Stored data:

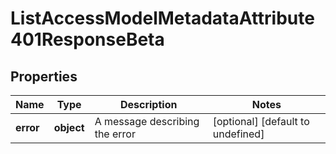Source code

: # ListAccessModelMetadataAttribute401ResponseBeta

## Properties

Name | Type | Description | Notes
------------ | ------------- | ------------- | -------------
**error** | **object** | A message describing the error | [optional] [default to undefined]

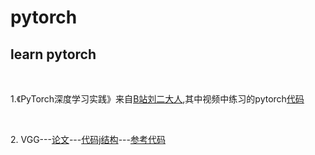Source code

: # pytorch
<h2>learn pytorch</h2></br> 
<p>1.《PyTorch深度学习实践》来自<a href='https://www.bilibili.com/video/BV1Y7411d7Ys/?p=9&t=2590'>B站刘二大人</a>,其中视频中练习的pytorch<a href="https://github.com/zhangyu13141/pytorch/tree/master/pytorch%E8%AF%BE%E7%A8%8B----  %E3%80%8APyTorch%E6%B7%B1%E5%BA%A6%E5%AD%A6%E4%B9%A0%E5%AE%9E%E8%B7%B5%E3%80%8B">代码</a></p></br>
<p>2. VGG---<a href='https://arxiv.org/abs/1409.1556'>论文</a>---<a href='https://github.com/zhangyu13141/pytorch--learning/tree/master/vgg'>代码j结构</a>---<a href='https://github.com/weiaicunzai/pytorch-cifar100'>参考代码</a></p></br>




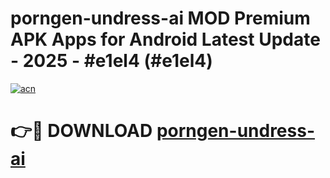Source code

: # porngen-undress-ai MOD Premium APK Apps for Android Latest Update - 2025 - #e1el4 (#e1el4)

[![acn](https://github.com/user-attachments/assets/0f9c940e-d8b0-45ae-aac7-cd30a18b3e1c)](https://apps.libra.edu.pl?title=porngen-undress-ai&ref=18F)

# 👉🔴 DOWNLOAD [porngen-undress-ai](https://apps.libra.edu.pl?title=porngen-undress-ai&ref=18F)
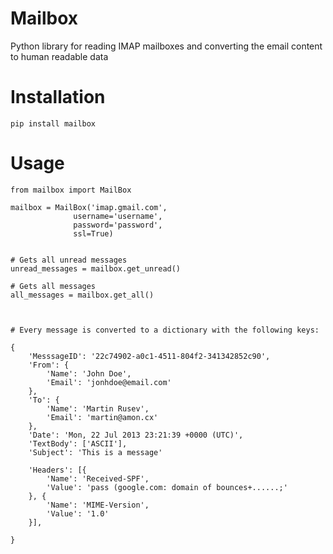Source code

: Mailbox
=======

Python library for reading IMAP mailboxes and converting the email content to human readable data

Installation
============

	pip install mailbox


Usage 
=====


	from mailbox import MailBox

	mailbox = MailBox('imap.gmail.com',
				  username='username', 
				  password='password',
				  ssl=True)


	# Gets all unread messages
	unread_messages = mailbox.get_unread()

	# Gets all messages 
	all_messages = mailbox.get_all()



	# Every message is converted to a dictionary with the following keys:

	{
		'MesssageID': '22c74902-a0c1-4511-804f2-341342852c90',
		'From': {
			'Name': 'John Doe',
			'Email': 'jonhdoe@email.com'
		},
		'To': {
			'Name': 'Martin Rusev',
			'Email': 'martin@amon.cx'
		},
		'Date': 'Mon, 22 Jul 2013 23:21:39 +0000 (UTC)',
		'TextBody': ['ASCII'],
		'Subject': 'This is a message'

		'Headers': [{
			'Name': 'Received-SPF',
			'Value': 'pass (google.com: domain of bounces+......;'
		}, {
			'Name': 'MIME-Version',
			'Value': '1.0'
		}],
		
	}





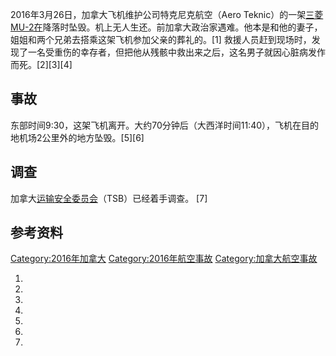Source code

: 2016年3月26日，加拿大飞机维护公司特克尼克航空（Aero Teknic）的一架[三菱MU-2在](https://zh.wikipedia.org/wiki/三菱MU-2 "wikilink")降落时坠毁。机上无人生还。前加拿大政治家遇难。他本是和他的妻子，姐姐和两个兄弟去搭乘这架飞机参加父亲的葬礼的。\[1\] 救援人员赶到现场时，发现了一名受重伤的幸存者，但把他从残骸中救出来之后，这名男子就因心脏病发作而死。\[2\]\[3\]\[4\]

## 事故

东部时间9:30，这架飞机离开。大约70分钟后（大西洋时间11:40），飞机在目的地机场2公里外的地方坠毁。\[5\]\[6\]

## 调查

加拿大[运输安全委员会](https://zh.wikipedia.org/wiki/运输安全委员会 "wikilink")（TSB）已经着手调查。 \[7\]

## 参考资料

[Category:2016年加拿大](https://zh.wikipedia.org/wiki/Category:2016年加拿大 "wikilink") [Category:2016年航空事故](https://zh.wikipedia.org/wiki/Category:2016年航空事故 "wikilink") [Category:加拿大航空事故](https://zh.wikipedia.org/wiki/Category:加拿大航空事故 "wikilink")

1.
2.
3.
4.
5.
6.
7.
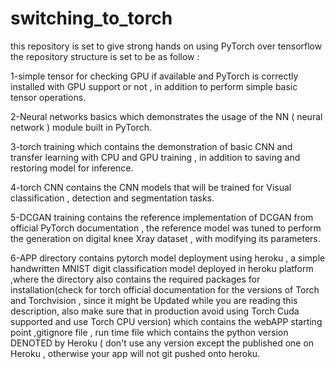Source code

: # switching_to_torch
this repository is set to give strong hands on using PyTorch over tensorflow 
the repository structure is set to be as follow :

1-simple tensor for checking GPU if available and PyTorch is correctly installed with GPU support or not , in addition to perform simple basic tensor operations.


2-Neural networks basics which demonstrates the usage of the NN ( neural network ) module built in PyTorch. 


3-torch training which contains the demonstration of basic CNN and transfer learning with CPU and GPU training , in addition to saving and restoring model for inference.


4-torch CNN contains the CNN models that will be trained for Visual classification , detection and segmentation tasks. 


5-DCGAN training contains the reference implementation of DCGAN from official PyTorch documentation , the reference model was tuned 
to perform the generation on digital knee Xray dataset , with modifying its parameters.

6-APP directory contains pytorch model deployment using heroku , a simple handwritten MNIST digit classification model deployed in heroku platform ,where the directory also contains the required packages for installation(check for torch official documentation for the versions of Torch and Torchvision , since it might be Updated while you are reading this description, also make sure that in production avoid using Torch Cuda supported and use Torch CPU version) which contains the webAPP starting point ,gitignore file , run time file which contains the python version DENOTED by Heroku ( don't use any version except the published one on Heroku , otherwise your app will not git pushed onto heroku.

* Exercise objective *
None of the pictures should appear; repeat the records exactly otherwise.

* Answer box *
Source code

: # ListAccessModelMetadataAttribute401ResponseBeta

## Properties

Name | Type | Description | Notes
------------ | ------------- | ------------- | -------------
**error** | **object** | A message describing the error | [optional] [default to undefined]

Source code

: # pytorch
<h2>learn pytorch</h2></br> 
<p>1.《PyTorch深度学习实践》来自<a href='https://www.bilibili.com/video/BV1Y7411d7Ys/?p=9&t=2590'>B站刘二大人</a>,其中视频中练习的pytorch<a href="https://github.com/zhangyu13141/pytorch/tree/master/pytorch%E8%AF%BE%E7%A8%8B----  %E3%80%8APyTorch%E6%B7%B1%E5%BA%A6%E5%AD%A6%E4%B9%A0%E5%AE%9E%E8%B7%B5%E3%80%8B">代码</a></p></br>
<p>2. VGG---<a href='https://arxiv.org/abs/1409.1556'>论文</a>---<a href='https://github.com/zhangyu13141/pytorch--learning/tree/master/vgg'>代码j结构</a>---<a href='https://github.com/weiaicunzai/pytorch-cifar100'>参考代码</a></p></br>




Source code

: # porngen-undress-ai MOD Premium APK Apps for Android Latest Update - 2025 - #e1el4 (#e1el4)

[![acn](https://github.com/user-attachments/assets/0f9c940e-d8b0-45ae-aac7-cd30a18b3e1c)](https://apps.libra.edu.pl?title=porngen-undress-ai&ref=18F)

# 👉🔴 DOWNLOAD [porngen-undress-ai](https://apps.libra.edu.pl?title=porngen-undress-ai&ref=18F)
Source code

: Mailbox
=======

Python library for reading IMAP mailboxes and converting the email content to human readable data

Installation
============

	pip install mailbox


Usage 
=====


	from mailbox import MailBox

	mailbox = MailBox('imap.gmail.com',
				  username='username', 
				  password='password',
				  ssl=True)


	# Gets all unread messages
	unread_messages = mailbox.get_unread()

	# Gets all messages 
	all_messages = mailbox.get_all()



	# Every message is converted to a dictionary with the following keys:

	{
		'MesssageID': '22c74902-a0c1-4511-804f2-341342852c90',
		'From': {
			'Name': 'John Doe',
			'Email': 'jonhdoe@email.com'
		},
		'To': {
			'Name': 'Martin Rusev',
			'Email': 'martin@amon.cx'
		},
		'Date': 'Mon, 22 Jul 2013 23:21:39 +0000 (UTC)',
		'TextBody': ['ASCII'],
		'Subject': 'This is a message'

		'Headers': [{
			'Name': 'Received-SPF',
			'Value': 'pass (google.com: domain of bounces+......;'
		}, {
			'Name': 'MIME-Version',
			'Value': '1.0'
		}],
		
	}





Source code

: 2016年3月26日，加拿大飞机维护公司特克尼克航空（Aero Teknic）的一架[三菱MU-2在](https://zh.wikipedia.org/wiki/三菱MU-2 "wikilink")降落时坠毁。机上无人生还。前加拿大政治家遇难。他本是和他的妻子，姐姐和两个兄弟去搭乘这架飞机参加父亲的葬礼的。\[1\] 救援人员赶到现场时，发现了一名受重伤的幸存者，但把他从残骸中救出来之后，这名男子就因心脏病发作而死。\[2\]\[3\]\[4\]

## 事故

东部时间9:30，这架飞机离开。大约70分钟后（大西洋时间11:40），飞机在目的地机场2公里外的地方坠毁。\[5\]\[6\]

## 调查

加拿大[运输安全委员会](https://zh.wikipedia.org/wiki/运输安全委员会 "wikilink")（TSB）已经着手调查。 \[7\]

## 参考资料

[Category:2016年加拿大](https://zh.wikipedia.org/wiki/Category:2016年加拿大 "wikilink") [Category:2016年航空事故](https://zh.wikipedia.org/wiki/Category:2016年航空事故 "wikilink") [Category:加拿大航空事故](https://zh.wikipedia.org/wiki/Category:加拿大航空事故 "wikilink")

1.
2.
3.
4.
5.
6.
7.
Source code

: # switching_to_torch
this repository is set to give strong hands on using PyTorch over tensorflow 
the repository structure is set to be as follow :

1-simple tensor for checking GPU if available and PyTorch is correctly installed with GPU support or not , in addition to perform simple basic tensor operations.


2-Neural networks basics which demonstrates the usage of the NN ( neural network ) module built in PyTorch. 


3-torch training which contains the demonstration of basic CNN and transfer learning with CPU and GPU training , in addition to saving and restoring model for inference.


4-torch CNN contains the CNN models that will be trained for Visual classification , detection and segmentation tasks. 


5-DCGAN training contains the reference implementation of DCGAN from official PyTorch documentation , the reference model was tuned 
to perform the generation on digital knee Xray dataset , with modifying its parameters.

6-APP directory contains pytorch model deployment using heroku , a simple handwritten MNIST digit classification model deployed in heroku platform ,where the directory also contains the required packages for installation(check for torch official documentation for the versions of Torch and Torchvision , since it might be Updated while you are reading this description, also make sure that in production avoid using Torch Cuda supported and use Torch CPU version) which contains the webAPP starting point ,gitignore file , run time file which contains the python version DENOTED by Heroku ( don't use any version except the published one on Heroku , otherwise your app will not git pushed onto heroku.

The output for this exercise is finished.